初めて見る姿なのに、半分獣だというのに―――



「…キレイ」



―――思わず零れた。

そんな私に、一瞬目を見開くも、すぐに目を細めて笑うユウセイ。

でもその表情は、どこか儚く切ない。



「手、震えてんぞ」

「え?あ…」

「別に気にしねぇ…慣れてる。

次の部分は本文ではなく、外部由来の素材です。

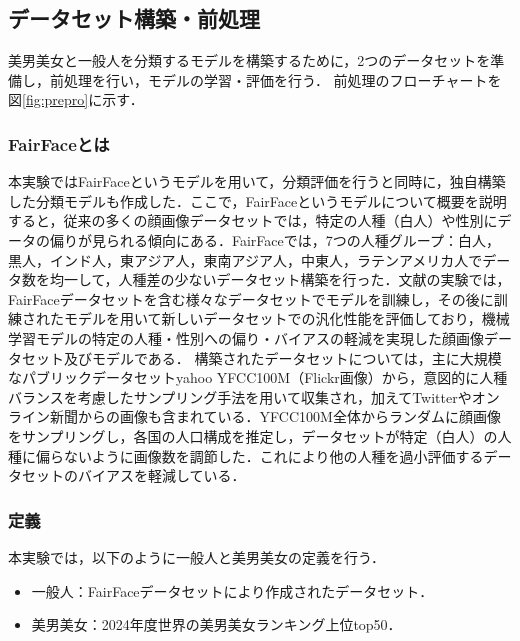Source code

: \documentclass[a4paper,11pt,titlepage]{jsarticle}
\begin{document}
\subsection{データセット構築・前処理}
美男美女と一般人を分類するモデルを構築するために，2つのデータセットを準備し，前処理を行い，モデルの学習・評価を行う．
前処理のフローチャートを図\ref{fig:prepro}に示す．


\subsubsection{FairFaceとは}
本実験ではFairFaceというモデルを用いて，分類評価を行うと同時に，独自構築した分類モデルも作成した．ここで，FairFaceというモデルについて概要を説明すると，従来の多くの顔画像データセットでは，特定の人種（白人）や性別にデータの偏りが見られる傾向にある．FairFaceでは，7つの人種グループ：白人，黒人，インド人，東アジア人，東南アジア人，中東人，ラテンアメリカ人でデータ数を均一して，人種差の少ないデータセット構築を行った\cite{karkkainenFairFace}．文献\cite{karkkainenFairFace}の実験では，FairFaceデータセットを含む様々なデータセットでモデルを訓練し，その後に訓練されたモデルを用いて新しいデータセットでの汎化性能を評価しており，機械学習モデルの特定の人種・性別への偏り・バイアスの軽減を実現した顔画像データセット及びモデルである．
構築されたデータセットについては，主に大規模なパブリックデータセットyahoo YFCC100M（Flickr画像）から，意図的に人種バランスを考慮したサンプリング手法を用いて収集され，加えてTwitterやオンライン新聞からの画像も含まれている．YFCC100M全体からランダムに顔画像をサンプリングし，各国の人口構成を推定し，データセットが特定（白人）の人種に偏らないように画像数を調節した．これにより他の人種を過小評価するデータセットのバイアスを軽減している．




\subsubsection{定義}
本実験では，以下のように一般人と美男美女の定義を行う．
\begin{itemize}
    \item 一般人：FairFaceデータセットにより作成されたデータセット．
    \item 美男美女：2024年度世界の美男美女ランキング上位top50．
\end{itemize}
\end{document}

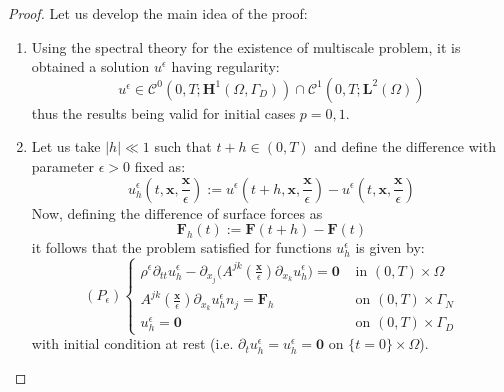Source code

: \begin{proof}
Let us develop the main idea of the proof:\\
\begin{enumerate}
    \item Using the spectral theory for the existence of multiscale problem, it is obtained a solution $u^{\epsilon}$ having regularity:
    \begin{equation*}
        u^{\epsilon} \in \mathcal{C}^0(0,T;\mathbf{H}^1(\Omega, \Gamma_D)) \cap \mathcal{C}^1(0,T;\mathbf{L}^2(\Omega))
    \end{equation*}
    thus the results being valid for initial cases $p = 0, 1$.
    \item Let us take $\vert h \vert \ll 1$ such that $t+h \in (0,T)$ and define the difference with parameter $\epsilon > 0$ fixed as:
    \begin{equation*}
        u_h^{\epsilon}(t, \mathbf{x}, \frac{\mathbf{x}}{\epsilon}) := u^{\epsilon} (t+h, \mathbf{x}, \frac{\mathbf{x}}{\epsilon}) - u^{\epsilon}(t, \mathbf{x}, \frac{\mathbf{x}}{\epsilon})
    \end{equation*}
    Now, defining the difference of surface forces as
    \begin{equation*}
        \mathbf{F}_h(t):= \mathbf{F}(t+h) - \mathbf{F}(t)
    \end{equation*}
    it follows that the problem satisfied for functions $u_h^{\epsilon}$ is given by:
    \begin{equation*}
        (P_{\epsilon}) \left \{
        \begin{array}{cc}
            \rho^{\epsilon} \partial_{tt} u_h^{\epsilon} - \partial_{x_j} \big( A^{jk}(\frac{\mathbf{x}}{\epsilon}) \partial_{x_k} u_h^{\epsilon} \big) = \mathbf{0}  &  \text{ in } (0,T)\times \Omega \\
            A^{jk}(\frac{\mathbf{x}}{\epsilon}) \partial_{x_k} u_h^{\epsilon}n_j = \mathbf{F}_h & \text{ on } (0,T)\times \Gamma_N \\
            u^{\epsilon}_h = \mathbf{0} & \text{ on }(0,T)\times \Gamma_D
        \end{array}
        \right .
    \end{equation*}
    with initial condition at rest (i.e. $\partial_t u_h^{\epsilon} = u_h^{\epsilon} = \mathbf{0}$ on $\{t=0\} \times \Omega$).
    

\end{enumerate}
\end{proof}
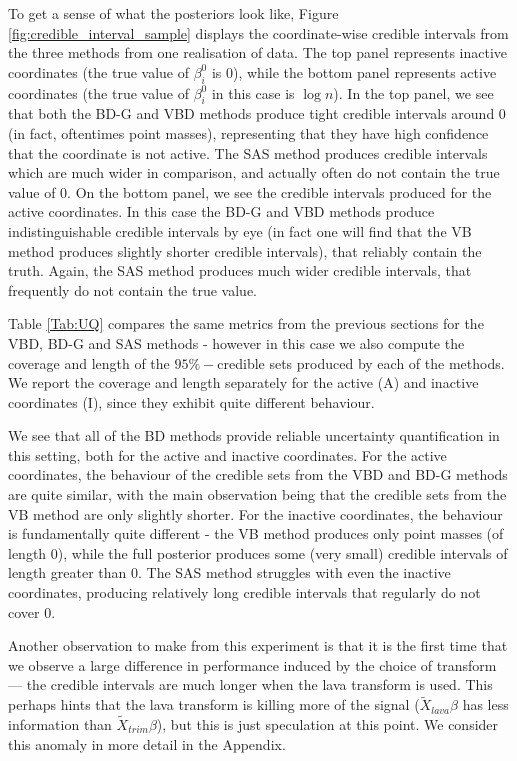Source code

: \documentclass[11pt]{article}
\begin{document}
To get a sense of what the posteriors look like, Figure \ref{fig:credible_interval_sample} displays the coordinate-wise credible intervals from the three methods from one realisation of data. The top panel represents inactive coordinates (the true value of $\beta_i^0$ is 0), while the bottom panel represents active coordinates (the true value of $\beta_i^0$ in this case is $\log n$). In the top panel, we see that both the BD-G and VBD methods produce tight credible intervals around 0 (in fact, oftentimes point masses), representing that they have high confidence that the coordinate is not active. The SAS method produces credible intervals which are much wider in comparison, and actually often do not contain the true value of 0. On the bottom panel, we see the credible intervals produced for the active coordinates. In this case the BD-G and VBD methods produce indistinguishable credible intervals by eye (in fact one will find that the VB method produces slightly shorter credible intervals), that reliably contain the truth. Again, the SAS method produces much wider credible intervals, that frequently do not contain the true value.

Table \ref{Tab:UQ} compares the same metrics from the previous sections for the VBD, BD-G and SAS methods - however in this case we also compute the coverage and length of the $95\%-$credible sets produced by each of the methods. We report the coverage and length separately for the active (A) and inactive coordinates (I), since they exhibit quite different behaviour. 

We see that all of the BD methods provide reliable uncertainty quantification in this setting, both for the active and inactive coordinates. For the active coordinates, the behaviour of the credible sets from the VBD and BD-G methods are quite similar, with the main observation being that the credible sets from the VB method are only slightly shorter. For the inactive coordinates, the behaviour is fundamentally quite different - the VB method produces only point masses (of length 0), while the full posterior produces some (very small) credible intervals of length greater than 0. The SAS method struggles with even the inactive coordinates, producing relatively long credible intervals that regularly do not cover 0.

Another observation to make from this experiment is that it is the first time that we observe a large difference in performance induced by the choice of transform --- the credible intervals are much longer when the lava transform is used. This perhaps hints that the lava transform is killing more of the signal ($\tilde{X}_{lava} \beta$ has less information than $\tilde{X}_{trim} \beta$), but this is just speculation at this point. We consider this anomaly in more detail in the Appendix.
\end{document}
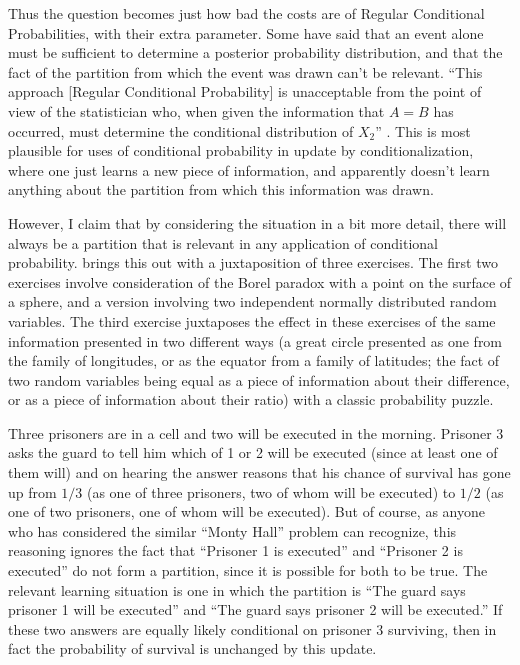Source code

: Thus the question becomes just how bad the costs are of Regular Conditional Probabilities, with their extra parameter. Some have said that an event alone must be sufficient to determine a posterior probability distribution, and that the fact of the partition from which the event was drawn can't be relevant. ``This approach [Regular Conditional Probability] is unacceptable from the point of view of the statistician who, when given the information that $A=B$ has occurred, must determine the conditional distribution of $X_2$'' \citep{statimp}. This is most plausible for uses of conditional probability in update by conditionalization, where one just learns a new piece of information, and apparently doesn't learn anything about the partition from which this information was drawn.

However, I claim that by considering the situation in a bit more detail, there will always be a partition that is relevant in any application of conditional probability. \citet[end of section 33]{billingsley} brings this out with a juxtaposition of three exercises. The first two exercises involve consideration of the Borel paradox with a point on the surface of a sphere, and a version involving two independent normally distributed random variables. The third exercise juxtaposes the effect in these exercises of the same information presented in two different ways (a great circle presented as one from the family of longitudes, or as the equator from a family of latitudes; the fact of two random variables being equal as a piece of information about their difference, or as a piece of information about their ratio) with a classic probability puzzle. 

Three prisoners are in a cell and two will be executed in the morning. Prisoner 3 asks the guard to tell him which of 1 or 2 will be executed (since at least one of them will) and on hearing the answer reasons that his chance of survival has gone up from $1/3$ (as one of three prisoners, two of whom will be executed) to $1/2$ (as one of two prisoners, one of whom will be executed). But of course, as anyone who has considered the similar ``Monty Hall'' problem can recognize, this reasoning ignores the fact that ``Prisoner 1 is executed'' and ``Prisoner 2 is executed'' do not form a partition, since it is possible for both to be true. The relevant learning situation is one in which the partition is ``The guard says prisoner 1 will be executed'' and ``The guard says prisoner 2 will be executed.'' If these two answers are equally likely conditional on prisoner 3 surviving, then in fact the probability of survival is unchanged by this update.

それより、オレを見た事は誰にも話すなよ?面倒な事に巻き込まれたくない」

「待って!どこ行くの?」

「…お前には関係ない」



窓を開けて片足を掛けるユウセイ。

風に揺れる耳や尻尾からふわりと獣の匂いがした。

彼を止めてどうするんだろう。

獣に襲われた恐怖を身体が覚えている。

矛盾する気持ちを説明できずにいると、「早く服着ろよ」と言って、笑いながら窓から飛び降りた。



「ユウセイ!」



私の声は、風に掻き消される。

残ったのは、身体に残るユウセイの感触と、獣の匂いだけ。

また逢いたい―――矛盾のある気持ちを抱えたまま、時だけが過ぎていく。

ユウセイの姿を見たのは、それから半年後だった。